Recent

Author Topic: memory consumption  (Read 7875 times)

Hansvb

  • Hero Member
  • *****
  • Posts: 715
memory consumption
« on: July 08, 2016, 10:11:25 pm »
With FPspread sheet i write datasets to different worksheets. I notice that when there a lot of rows and columns to export, the memory consumption is verry high.

I can not use
Code: Pascal  [Select][+][-]
  1. workbook.OnWriteCellData := @WriteCellDataHandler;
because i write to different worksheets.

Is there a way to lower the memory consumption? Or am i doing something wrong?
When i use Ole Excel automation, there is almost no memory use at all. But then the export is verry verry slow.
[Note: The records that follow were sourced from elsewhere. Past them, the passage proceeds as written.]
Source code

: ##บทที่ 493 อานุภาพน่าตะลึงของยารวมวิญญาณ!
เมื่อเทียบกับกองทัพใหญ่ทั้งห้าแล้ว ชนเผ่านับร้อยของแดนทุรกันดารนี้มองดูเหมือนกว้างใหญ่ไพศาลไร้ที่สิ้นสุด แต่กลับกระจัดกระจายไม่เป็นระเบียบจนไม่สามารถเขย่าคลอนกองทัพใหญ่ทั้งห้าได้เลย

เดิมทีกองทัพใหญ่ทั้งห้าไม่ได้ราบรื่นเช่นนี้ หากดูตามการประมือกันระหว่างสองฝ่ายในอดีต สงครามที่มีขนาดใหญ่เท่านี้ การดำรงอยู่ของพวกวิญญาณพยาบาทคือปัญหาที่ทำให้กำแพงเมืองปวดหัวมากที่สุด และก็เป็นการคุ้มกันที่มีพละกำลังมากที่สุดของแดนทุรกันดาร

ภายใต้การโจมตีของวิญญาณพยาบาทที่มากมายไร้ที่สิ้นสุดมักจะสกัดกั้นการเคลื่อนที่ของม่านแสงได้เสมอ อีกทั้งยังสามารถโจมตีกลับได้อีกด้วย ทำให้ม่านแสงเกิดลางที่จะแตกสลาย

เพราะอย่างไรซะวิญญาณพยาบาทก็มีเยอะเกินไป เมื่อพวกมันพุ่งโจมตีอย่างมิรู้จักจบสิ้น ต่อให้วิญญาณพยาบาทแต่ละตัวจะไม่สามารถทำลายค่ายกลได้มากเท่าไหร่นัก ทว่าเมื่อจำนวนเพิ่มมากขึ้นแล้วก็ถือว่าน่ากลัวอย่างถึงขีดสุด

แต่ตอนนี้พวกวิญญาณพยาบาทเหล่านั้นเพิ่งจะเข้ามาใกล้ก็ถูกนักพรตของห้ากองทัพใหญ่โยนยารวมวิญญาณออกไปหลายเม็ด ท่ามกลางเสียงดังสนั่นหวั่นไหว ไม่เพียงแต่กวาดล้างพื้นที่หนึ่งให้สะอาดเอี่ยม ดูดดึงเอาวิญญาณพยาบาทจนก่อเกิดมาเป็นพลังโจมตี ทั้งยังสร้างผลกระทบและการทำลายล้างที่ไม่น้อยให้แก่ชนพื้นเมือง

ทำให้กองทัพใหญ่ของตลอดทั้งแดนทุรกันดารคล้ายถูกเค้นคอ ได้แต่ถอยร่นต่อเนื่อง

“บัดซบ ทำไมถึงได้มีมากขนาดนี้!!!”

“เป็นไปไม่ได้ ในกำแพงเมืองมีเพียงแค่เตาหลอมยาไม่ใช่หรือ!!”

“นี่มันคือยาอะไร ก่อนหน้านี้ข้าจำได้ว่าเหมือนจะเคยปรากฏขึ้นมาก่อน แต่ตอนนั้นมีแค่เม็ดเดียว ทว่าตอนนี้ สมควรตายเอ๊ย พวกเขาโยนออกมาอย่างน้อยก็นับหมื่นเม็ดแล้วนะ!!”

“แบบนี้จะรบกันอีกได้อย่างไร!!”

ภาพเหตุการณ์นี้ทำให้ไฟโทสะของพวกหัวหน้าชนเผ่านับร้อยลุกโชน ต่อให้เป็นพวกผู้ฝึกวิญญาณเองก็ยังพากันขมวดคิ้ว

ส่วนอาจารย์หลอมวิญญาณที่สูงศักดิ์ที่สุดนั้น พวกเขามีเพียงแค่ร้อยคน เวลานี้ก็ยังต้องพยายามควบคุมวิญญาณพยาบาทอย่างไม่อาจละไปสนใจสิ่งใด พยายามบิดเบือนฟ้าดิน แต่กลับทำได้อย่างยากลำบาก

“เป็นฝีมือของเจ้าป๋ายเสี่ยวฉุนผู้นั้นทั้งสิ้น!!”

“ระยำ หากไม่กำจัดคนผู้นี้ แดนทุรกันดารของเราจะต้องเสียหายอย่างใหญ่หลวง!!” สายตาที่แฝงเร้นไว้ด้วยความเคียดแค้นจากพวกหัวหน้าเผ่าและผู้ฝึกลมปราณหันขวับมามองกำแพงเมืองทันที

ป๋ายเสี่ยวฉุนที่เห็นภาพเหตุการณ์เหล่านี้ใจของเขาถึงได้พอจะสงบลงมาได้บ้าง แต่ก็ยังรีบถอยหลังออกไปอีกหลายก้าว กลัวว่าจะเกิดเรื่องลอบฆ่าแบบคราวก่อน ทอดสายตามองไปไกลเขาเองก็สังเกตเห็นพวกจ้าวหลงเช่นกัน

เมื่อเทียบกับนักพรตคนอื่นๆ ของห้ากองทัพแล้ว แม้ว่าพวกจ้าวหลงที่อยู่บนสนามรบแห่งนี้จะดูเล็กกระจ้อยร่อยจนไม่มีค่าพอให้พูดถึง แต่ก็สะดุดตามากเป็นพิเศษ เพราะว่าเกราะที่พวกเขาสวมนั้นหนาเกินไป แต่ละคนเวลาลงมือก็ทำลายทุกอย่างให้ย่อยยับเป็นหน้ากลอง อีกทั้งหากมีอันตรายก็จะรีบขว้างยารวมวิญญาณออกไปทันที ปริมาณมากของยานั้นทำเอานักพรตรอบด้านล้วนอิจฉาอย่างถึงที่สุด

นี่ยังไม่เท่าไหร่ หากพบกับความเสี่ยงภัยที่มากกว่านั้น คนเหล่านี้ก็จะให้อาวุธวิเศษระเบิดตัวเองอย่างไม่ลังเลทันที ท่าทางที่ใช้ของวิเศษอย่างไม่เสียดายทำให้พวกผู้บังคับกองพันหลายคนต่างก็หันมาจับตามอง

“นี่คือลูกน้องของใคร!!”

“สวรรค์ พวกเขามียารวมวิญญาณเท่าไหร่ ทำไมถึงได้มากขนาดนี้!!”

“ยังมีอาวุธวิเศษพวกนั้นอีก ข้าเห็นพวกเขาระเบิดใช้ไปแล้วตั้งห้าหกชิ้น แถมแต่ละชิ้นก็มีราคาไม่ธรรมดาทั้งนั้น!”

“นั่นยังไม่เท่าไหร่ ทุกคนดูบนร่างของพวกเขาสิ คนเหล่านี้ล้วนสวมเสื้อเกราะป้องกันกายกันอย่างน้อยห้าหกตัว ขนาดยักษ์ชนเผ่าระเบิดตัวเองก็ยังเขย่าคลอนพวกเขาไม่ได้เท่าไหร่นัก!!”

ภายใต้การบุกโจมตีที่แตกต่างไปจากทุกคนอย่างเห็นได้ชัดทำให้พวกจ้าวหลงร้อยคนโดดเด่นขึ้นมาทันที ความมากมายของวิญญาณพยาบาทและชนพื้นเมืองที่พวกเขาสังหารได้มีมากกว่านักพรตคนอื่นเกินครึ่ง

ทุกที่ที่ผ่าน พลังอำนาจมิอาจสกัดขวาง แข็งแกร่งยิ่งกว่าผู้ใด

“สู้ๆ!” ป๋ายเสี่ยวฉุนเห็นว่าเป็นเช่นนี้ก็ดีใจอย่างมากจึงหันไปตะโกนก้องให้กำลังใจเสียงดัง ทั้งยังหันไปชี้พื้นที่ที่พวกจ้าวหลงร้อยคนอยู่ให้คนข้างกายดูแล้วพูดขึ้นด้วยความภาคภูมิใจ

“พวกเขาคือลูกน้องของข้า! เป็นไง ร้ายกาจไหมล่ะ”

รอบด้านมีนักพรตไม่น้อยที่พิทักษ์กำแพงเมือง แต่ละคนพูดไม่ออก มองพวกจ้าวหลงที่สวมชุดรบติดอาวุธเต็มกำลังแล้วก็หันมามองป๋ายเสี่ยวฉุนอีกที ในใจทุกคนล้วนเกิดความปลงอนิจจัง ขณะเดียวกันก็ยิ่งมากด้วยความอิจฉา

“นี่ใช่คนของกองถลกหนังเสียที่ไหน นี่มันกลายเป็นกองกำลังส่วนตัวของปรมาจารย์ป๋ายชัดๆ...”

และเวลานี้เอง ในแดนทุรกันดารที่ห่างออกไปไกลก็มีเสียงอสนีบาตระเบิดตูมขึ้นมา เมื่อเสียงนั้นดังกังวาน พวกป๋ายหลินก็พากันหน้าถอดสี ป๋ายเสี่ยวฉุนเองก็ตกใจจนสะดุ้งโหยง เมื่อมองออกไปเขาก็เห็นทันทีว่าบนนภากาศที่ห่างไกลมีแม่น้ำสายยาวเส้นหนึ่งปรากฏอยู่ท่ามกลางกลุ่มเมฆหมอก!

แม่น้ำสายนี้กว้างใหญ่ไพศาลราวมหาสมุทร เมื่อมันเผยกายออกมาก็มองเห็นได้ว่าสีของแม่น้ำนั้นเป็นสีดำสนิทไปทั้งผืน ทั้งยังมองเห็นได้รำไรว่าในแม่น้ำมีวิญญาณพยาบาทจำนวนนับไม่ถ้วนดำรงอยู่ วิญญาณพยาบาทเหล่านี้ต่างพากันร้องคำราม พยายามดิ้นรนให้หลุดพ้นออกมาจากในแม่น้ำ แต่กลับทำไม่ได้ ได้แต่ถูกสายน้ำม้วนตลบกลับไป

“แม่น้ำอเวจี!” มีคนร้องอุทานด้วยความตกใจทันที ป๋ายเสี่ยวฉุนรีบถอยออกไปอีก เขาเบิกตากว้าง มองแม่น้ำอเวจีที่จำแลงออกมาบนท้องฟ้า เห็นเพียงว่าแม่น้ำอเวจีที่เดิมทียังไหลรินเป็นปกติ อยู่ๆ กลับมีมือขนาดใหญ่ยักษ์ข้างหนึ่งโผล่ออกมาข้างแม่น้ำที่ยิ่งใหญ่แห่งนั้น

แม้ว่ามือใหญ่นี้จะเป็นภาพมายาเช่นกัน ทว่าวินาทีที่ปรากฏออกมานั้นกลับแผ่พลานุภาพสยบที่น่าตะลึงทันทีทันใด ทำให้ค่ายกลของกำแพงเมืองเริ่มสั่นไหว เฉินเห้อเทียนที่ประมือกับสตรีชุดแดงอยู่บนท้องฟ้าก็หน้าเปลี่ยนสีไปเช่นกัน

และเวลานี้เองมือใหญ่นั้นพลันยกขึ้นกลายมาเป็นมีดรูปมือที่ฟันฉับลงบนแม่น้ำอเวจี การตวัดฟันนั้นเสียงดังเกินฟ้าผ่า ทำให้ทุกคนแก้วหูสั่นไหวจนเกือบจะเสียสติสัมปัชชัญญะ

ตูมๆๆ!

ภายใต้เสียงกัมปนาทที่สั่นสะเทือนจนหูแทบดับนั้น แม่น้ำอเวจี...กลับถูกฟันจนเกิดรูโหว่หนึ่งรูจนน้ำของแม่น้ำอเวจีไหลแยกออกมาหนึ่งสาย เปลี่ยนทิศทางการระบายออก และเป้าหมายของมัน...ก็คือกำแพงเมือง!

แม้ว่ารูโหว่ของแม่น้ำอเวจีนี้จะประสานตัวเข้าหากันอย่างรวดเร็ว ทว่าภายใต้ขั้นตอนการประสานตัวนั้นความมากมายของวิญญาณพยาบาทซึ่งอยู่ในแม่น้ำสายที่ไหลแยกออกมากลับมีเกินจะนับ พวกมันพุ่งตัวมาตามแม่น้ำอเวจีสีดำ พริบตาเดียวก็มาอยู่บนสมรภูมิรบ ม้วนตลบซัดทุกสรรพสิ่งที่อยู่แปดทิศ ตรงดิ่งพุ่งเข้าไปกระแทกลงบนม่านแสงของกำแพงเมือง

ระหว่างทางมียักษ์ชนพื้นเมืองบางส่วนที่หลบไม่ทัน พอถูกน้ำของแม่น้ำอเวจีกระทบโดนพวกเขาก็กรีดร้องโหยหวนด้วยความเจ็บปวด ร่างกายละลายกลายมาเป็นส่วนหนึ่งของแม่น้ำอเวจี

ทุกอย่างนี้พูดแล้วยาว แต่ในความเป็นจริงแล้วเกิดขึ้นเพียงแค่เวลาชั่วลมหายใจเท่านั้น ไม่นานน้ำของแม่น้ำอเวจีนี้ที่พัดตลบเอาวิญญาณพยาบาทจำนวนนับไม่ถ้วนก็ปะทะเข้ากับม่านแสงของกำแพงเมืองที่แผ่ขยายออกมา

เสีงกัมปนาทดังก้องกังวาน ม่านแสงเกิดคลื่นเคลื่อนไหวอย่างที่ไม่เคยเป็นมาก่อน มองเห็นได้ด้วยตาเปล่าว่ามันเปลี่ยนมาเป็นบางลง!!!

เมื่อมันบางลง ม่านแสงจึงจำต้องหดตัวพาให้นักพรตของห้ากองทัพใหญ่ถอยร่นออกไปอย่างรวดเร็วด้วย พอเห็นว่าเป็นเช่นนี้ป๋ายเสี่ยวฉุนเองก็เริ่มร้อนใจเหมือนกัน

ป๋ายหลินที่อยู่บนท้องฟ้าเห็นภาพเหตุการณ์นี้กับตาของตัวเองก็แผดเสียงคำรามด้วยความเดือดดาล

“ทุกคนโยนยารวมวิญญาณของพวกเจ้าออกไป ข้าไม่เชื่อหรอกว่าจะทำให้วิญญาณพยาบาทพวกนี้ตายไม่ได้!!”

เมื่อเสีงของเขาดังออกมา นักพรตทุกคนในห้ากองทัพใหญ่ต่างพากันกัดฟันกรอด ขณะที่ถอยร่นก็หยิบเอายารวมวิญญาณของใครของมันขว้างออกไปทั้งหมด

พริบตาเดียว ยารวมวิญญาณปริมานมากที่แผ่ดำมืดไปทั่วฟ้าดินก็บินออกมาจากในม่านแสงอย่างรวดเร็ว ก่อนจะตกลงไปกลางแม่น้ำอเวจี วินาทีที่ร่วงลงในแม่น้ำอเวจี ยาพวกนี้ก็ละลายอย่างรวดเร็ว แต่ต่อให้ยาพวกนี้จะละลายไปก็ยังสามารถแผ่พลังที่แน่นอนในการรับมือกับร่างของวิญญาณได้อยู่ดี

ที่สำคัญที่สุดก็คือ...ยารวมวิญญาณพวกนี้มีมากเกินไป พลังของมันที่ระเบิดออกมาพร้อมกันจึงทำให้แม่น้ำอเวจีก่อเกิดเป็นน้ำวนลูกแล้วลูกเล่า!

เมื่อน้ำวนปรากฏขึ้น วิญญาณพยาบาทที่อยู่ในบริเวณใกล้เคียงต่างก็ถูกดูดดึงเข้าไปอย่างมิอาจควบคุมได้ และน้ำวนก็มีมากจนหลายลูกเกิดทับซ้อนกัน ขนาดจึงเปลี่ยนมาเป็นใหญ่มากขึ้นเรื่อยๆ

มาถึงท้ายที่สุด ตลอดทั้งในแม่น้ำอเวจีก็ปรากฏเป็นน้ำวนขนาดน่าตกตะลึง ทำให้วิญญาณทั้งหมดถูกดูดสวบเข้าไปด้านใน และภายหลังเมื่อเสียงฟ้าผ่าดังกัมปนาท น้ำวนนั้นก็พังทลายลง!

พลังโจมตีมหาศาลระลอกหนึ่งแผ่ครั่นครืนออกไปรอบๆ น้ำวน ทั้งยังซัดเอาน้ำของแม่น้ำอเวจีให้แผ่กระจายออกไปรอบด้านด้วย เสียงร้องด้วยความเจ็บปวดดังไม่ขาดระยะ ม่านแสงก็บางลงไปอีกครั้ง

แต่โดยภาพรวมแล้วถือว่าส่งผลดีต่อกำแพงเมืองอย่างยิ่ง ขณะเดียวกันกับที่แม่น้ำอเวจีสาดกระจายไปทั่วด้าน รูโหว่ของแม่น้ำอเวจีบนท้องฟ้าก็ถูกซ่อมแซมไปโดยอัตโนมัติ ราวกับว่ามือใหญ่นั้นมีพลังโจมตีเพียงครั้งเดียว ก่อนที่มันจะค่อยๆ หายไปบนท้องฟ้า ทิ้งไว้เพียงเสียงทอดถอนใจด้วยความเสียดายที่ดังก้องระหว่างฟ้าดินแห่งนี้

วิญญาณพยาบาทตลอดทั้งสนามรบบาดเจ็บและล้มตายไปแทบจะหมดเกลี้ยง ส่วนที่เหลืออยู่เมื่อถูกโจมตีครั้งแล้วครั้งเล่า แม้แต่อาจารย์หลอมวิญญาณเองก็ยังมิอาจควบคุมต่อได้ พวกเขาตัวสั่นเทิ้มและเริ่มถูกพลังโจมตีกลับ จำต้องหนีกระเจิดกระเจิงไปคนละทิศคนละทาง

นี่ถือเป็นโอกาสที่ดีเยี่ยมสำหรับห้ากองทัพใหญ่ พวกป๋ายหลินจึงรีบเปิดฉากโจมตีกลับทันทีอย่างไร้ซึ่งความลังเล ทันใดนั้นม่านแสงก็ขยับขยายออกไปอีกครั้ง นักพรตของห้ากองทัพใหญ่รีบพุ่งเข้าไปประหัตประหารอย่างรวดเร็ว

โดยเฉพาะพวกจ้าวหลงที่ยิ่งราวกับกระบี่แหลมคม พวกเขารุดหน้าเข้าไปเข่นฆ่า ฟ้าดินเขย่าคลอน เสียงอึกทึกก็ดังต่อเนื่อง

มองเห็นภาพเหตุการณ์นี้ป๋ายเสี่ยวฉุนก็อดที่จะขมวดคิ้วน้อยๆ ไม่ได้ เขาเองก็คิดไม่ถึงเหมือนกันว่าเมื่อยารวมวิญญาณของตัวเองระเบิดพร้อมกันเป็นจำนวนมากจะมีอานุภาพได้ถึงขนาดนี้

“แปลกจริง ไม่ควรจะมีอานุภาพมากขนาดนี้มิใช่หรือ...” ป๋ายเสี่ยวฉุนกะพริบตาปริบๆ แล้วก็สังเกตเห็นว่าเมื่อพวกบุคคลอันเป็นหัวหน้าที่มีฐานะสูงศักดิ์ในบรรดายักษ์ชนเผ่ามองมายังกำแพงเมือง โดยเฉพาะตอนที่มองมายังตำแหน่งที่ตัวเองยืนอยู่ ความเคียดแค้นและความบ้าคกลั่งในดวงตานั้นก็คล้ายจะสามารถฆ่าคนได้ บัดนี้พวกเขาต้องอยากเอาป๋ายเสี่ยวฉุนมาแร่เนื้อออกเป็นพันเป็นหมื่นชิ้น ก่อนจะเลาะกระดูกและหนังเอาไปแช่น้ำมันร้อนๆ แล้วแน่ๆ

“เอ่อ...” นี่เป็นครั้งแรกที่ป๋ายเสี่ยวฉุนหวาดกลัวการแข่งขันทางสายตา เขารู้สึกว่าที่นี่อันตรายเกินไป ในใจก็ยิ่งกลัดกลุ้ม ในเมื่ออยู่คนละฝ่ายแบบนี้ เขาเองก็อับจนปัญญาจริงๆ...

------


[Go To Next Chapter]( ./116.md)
Code: Pascal  [Select][+][-]
  1. procedure TExport_To_File.SaveAs_FPExcelFile_Complete_lvwoz_scan(
  2.   Adbgrid: TDBGrid; ASheetName: widestring);
  3. var
  4.   sheet: TsWorksheet;
  5.   szLeesuit : String;
  6.   f, R: Integer;
  7. begin
  8.   screen.Cursor:=crHourglass;
  9.  
  10.   if (Active_DBGrid.DataSource = nil) or
  11.      (Active_DBGrid.DataSource.DataSet.IsEmpty = True) then
  12.     begin
  13.       Frm_main.Logging.WriteToLog('INFORMATIE | De dataset is leeg, er is geen export naar Excel aangemaakt.');
  14.       //hier eventueel een leeg werkblad laten aanmaken.
  15.     end
  16.   else
  17.     begin //De export naar Excel uitvoeren
  18.       Frm_Main.Logging.WriteToLog('INFORMATIE | Start met het opslaan van ' + ASheetName);
  19.  
  20.       //Werkblad aanmaken
  21.       sheet := MyWorkbook.AddWorksheet(Asheetname);
  22.       szLeesuit :='';
  23.          
  24.           //kopteksten
  25.       for f := 0 to  Adbgrid.DataSource.DataSet.FieldCount -1 do
  26.         begin
  27.           sheet.WriteText(0, f, widestring(Adbgrid.DataSource.DataSet.Fields[f].FieldName));
  28.         end;
  29.  
  30.       //de data naar Excel schrijven
  31.       with Adbgrid.DataSource.DataSet do
  32.         begin
  33.           Adbgrid.DataSource.DataSet.DisableControls;
  34.           First;
  35.           for R := 0 to Adbgrid.DataSource.DataSet.RecordCount-1 do
  36.             begin
  37.               for F := 0 to Adbgrid.DataSource.DataSet.FieldCount-1 do
  38.                 begin
  39.                   szLeesuit :='';
  40.                   if Adbgrid.DataSource.DataSet.Fields[F].AsString <> '' then
  41.                     szLeesuit :=  Adbgrid.DataSource.DataSet.Fields[F].AsString;
  42.                   sheet.WriteText(R+1, F+0, widestring(szLeesuit) );
  43.                 end;
  44.               next;
  45.             end;
  46.           First;   //weer terug naar het eerste record.
  47.           Adbgrid.DataSource.DataSet.EnableControls;
  48.  
  49.           //tussentijds opslaan (dus na elke query)
  50.           try
  51.             if SaveDialog_FileName <> '' then
  52.               MyWorkbook.WriteToFile(widestring(SaveDialog_FileName));
  53.           except
  54.             on E: Exception do
  55.               begin
  56.                 Frm_main.Logging.WriteToLog('FOUT      | Het tussentijds opslaan van het Fpspreadsheet Workbook is mislukt.');
  57.                 Frm_main.Logging.WriteToLog('FOUT      | Een onverwachte uitzondering heeft plaats gevonden:');
  58.                 Frm_main.Logging.WriteToLog('FOUT      | ' + E.Message);
  59.                 Frm_main.Logging.WriteToLogAndFlush('FOUT      | ');
  60.               end;
  61.           end;
  62.         end;
  63.     end;
  64.     screen.Cursor:=crdefault;
  65. end;


wp

  • Hero Member
  • *****
  • Posts: 12458
Re: memory consumption
« Reply #1 on: July 08, 2016, 11:21:43 pm »
Memory consumption of fpspreadsheet is high because the entire workbook is held in memory. A lot of optimization has been applied in the past to reduce the memory load per cell, I still see a few places where a few bytes can gained, but in total this will be a marginal effect. Excel, on the other hand, applies some tricky disk swapping mechanism which is not available here. Of course somebody can write a patch for it...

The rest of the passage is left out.